A cento anni dalla fondazione del PCd'I: l'Emilia e la Romagna rosse hanno rappresentato un punto nevralgico dell'intera storia del movimento comunista italiano del secolo scorso.
Che questa terra oggi, sotto la bandiera della rinascita del movimento comunista, diventi ingranaggio per la vittoria!

   

02.02.2021 - Comunicato n. 6 del Comitato di Partito "Fratelli Cervi"

 

A cento anni dalla fondazione del PCd'I: l'Emilia e la Romagna rosse hanno rappresentato un punto nevralgico dell'intera storia del movimento comunista italiano del secolo scorso.

Che questa terra oggi, sotto la bandiera della rinascita del movimento comunista, diventi ingranaggio per la vittoria!


La storia del primo movimento comunista italiano parla, nel bene e nel male, anche emiliano romagnolo: basti pensare al Biennio Rosso nelle campagne modenesi e reggiane, alle "ardite" barricate di Parma e al banditismo fascista che proprio in questa regione ha preso corpo, alla lotta clandestina del PCd'I cui questa terra ha contribuito largamente (le federazioni dell'Emilia Romagna costituivano un quinto del totale degli iscritti con la federazione di Forlì seconda dopo Torino per grandezza), alla direzione vittoriosa della Resistenza sull'Appennino, in pianura, nella "bassa" verso il Po e nelle città.

Una storia gloriosa trascinata nella sconfitta a seguito dell'opera nefasta dei revisionisti moderni: a causa dell'incapacità della sinistra del vecchio PCI (tra cui anche Teresa Noce, deceduta il 22 gennaio 1980 proprio a Bologna) di elaborare una linea adeguata alla costruzione della rivoluzione socialista nel nostro paese, il vecchio PCI stesso è finito per essere succube della direzione revisionista di Togliatti, Longo e Berlinguer.

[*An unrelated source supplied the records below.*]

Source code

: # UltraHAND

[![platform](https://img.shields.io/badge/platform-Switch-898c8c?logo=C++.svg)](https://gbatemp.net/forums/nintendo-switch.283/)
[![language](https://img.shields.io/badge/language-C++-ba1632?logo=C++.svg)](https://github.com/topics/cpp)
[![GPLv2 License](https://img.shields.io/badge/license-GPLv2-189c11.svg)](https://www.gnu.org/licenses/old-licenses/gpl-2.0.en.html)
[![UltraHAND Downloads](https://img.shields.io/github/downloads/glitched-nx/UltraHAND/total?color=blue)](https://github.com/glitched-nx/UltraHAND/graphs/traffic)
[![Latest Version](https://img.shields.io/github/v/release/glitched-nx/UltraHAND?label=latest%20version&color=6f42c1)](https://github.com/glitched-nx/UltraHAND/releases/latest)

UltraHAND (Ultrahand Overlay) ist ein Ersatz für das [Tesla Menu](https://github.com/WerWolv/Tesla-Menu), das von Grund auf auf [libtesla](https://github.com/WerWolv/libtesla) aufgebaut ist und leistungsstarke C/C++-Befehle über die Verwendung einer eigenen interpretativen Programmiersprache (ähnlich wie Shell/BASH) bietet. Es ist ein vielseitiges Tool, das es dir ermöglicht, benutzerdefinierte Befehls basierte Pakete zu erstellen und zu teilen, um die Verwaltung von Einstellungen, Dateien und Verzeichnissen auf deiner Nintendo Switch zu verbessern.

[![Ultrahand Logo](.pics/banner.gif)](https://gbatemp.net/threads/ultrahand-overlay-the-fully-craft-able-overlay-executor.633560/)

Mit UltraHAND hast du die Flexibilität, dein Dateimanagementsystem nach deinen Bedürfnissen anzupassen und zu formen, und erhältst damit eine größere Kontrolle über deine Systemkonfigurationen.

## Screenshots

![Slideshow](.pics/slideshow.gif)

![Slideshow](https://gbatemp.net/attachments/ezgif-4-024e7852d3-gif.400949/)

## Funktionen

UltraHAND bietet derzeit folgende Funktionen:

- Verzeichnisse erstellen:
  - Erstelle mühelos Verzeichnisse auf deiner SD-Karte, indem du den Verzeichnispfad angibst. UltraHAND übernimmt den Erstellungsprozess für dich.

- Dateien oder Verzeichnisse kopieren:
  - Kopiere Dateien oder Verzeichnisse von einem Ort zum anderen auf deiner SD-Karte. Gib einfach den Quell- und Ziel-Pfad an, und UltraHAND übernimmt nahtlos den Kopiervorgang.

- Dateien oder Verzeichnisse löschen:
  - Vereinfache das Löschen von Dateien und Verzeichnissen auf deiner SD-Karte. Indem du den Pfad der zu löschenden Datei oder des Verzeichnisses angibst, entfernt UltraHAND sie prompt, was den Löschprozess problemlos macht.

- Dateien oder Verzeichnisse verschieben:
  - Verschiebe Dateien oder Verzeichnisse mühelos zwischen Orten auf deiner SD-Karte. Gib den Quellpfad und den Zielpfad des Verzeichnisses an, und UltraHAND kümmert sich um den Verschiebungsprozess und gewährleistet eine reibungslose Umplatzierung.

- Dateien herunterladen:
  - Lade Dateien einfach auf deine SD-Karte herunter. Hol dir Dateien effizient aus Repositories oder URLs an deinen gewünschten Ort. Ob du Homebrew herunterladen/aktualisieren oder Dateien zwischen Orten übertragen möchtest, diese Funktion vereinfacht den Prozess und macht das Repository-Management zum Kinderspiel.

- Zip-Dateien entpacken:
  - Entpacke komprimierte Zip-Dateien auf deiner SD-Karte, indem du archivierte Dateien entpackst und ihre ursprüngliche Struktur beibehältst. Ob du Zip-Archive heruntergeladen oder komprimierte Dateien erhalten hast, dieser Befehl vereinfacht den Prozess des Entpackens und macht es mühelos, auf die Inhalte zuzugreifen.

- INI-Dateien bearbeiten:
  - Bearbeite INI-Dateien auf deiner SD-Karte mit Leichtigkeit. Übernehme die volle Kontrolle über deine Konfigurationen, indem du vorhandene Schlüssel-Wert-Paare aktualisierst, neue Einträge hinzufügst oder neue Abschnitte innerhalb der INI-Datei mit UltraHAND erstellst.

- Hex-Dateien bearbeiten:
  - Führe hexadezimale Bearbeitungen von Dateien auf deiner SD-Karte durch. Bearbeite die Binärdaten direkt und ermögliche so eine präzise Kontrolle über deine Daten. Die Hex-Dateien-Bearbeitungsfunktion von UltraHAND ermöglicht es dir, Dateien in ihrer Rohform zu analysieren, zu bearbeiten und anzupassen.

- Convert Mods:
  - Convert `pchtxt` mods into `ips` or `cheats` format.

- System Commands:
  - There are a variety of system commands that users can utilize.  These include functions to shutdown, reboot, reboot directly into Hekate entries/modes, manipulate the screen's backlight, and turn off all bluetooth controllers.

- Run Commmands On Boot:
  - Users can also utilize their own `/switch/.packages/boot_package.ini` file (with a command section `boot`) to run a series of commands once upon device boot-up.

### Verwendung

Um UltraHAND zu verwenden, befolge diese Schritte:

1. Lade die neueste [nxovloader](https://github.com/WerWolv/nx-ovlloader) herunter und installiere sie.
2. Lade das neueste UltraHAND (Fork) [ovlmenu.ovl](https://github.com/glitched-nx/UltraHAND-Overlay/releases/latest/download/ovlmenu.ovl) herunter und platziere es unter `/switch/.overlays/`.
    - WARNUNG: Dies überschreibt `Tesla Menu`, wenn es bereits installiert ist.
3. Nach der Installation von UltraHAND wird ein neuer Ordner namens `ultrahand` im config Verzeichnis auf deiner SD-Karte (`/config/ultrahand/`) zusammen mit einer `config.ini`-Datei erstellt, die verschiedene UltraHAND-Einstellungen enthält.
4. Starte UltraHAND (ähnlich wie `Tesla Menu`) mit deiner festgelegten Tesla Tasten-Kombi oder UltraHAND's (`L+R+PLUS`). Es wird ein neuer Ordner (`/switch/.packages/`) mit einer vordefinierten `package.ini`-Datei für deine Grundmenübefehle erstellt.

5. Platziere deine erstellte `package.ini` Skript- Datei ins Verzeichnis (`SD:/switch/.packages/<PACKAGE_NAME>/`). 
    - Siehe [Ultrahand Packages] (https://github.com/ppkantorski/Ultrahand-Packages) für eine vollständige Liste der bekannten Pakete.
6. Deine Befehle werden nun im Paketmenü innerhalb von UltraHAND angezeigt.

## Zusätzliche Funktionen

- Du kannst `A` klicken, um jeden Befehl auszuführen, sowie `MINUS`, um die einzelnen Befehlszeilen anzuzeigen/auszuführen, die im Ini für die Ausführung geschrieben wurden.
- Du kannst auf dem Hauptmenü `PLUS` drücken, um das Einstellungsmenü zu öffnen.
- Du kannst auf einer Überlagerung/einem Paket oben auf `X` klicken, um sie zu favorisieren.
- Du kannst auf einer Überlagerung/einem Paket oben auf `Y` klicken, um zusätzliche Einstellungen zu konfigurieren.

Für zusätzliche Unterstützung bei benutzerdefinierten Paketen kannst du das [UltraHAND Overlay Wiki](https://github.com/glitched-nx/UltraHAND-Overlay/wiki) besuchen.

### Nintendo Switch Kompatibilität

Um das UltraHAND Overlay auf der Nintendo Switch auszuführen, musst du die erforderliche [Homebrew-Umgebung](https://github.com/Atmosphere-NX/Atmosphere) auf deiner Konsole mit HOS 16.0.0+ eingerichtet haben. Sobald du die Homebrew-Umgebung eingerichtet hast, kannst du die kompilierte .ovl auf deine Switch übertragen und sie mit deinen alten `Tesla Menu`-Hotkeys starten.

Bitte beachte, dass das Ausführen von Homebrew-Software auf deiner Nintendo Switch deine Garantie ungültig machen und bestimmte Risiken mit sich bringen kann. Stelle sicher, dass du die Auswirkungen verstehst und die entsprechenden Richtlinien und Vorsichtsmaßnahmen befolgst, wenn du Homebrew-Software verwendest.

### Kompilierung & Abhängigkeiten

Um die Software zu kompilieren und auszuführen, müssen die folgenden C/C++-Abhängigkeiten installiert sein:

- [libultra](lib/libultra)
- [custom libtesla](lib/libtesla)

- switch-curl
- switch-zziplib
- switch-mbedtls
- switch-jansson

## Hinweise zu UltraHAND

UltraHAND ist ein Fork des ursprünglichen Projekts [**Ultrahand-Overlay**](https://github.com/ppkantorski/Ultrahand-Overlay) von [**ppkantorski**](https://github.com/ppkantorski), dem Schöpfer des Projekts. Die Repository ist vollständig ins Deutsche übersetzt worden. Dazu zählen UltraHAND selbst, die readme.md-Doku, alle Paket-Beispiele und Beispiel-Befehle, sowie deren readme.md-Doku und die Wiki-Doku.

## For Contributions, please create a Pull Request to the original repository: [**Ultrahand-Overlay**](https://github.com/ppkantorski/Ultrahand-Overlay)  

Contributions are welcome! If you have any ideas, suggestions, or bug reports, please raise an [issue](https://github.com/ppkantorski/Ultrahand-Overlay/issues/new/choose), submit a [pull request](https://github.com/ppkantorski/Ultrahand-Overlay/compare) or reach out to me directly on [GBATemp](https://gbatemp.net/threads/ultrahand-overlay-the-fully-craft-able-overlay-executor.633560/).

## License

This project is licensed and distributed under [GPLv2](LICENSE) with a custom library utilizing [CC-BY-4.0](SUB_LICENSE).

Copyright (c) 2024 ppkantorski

Una corrosione, questa dei revisionisti moderni, che ha colpito e minato l'immenso tessuto di Case del Popolo e cooperative, spina dorsale dell'organizzazione (e del lavoro) operaia e popolare ma che nonostante tutto non è riuscita ad intaccare il busto di Lenin a Cavriago (RE), monumento che attesta la profondità delle radici "rosse" di questa terra.

Anche la lotta degli anni '70 trova nell'Emilia un comune denominatore: in un borgo dell'Appennino reggiano (a Costaferrata), prende vita il secondo tentativo principale di ricostruzione di un Partito Comunista rivoluzionario (dopo quello legato ai gruppi marxisti-leninisti in particolare del PCd'I Nuova Unità), le Brigate Rosse, la cui esperienza naufragata nel militarismo e nella sconfitta ha però dimostrato quanto la rivoluzione socialista non scoppi ma sia una guerra che va condotta con la Concezione Comunista del Mondo e sotto la guida di uno Stato Maggiore, il Partito Comunista.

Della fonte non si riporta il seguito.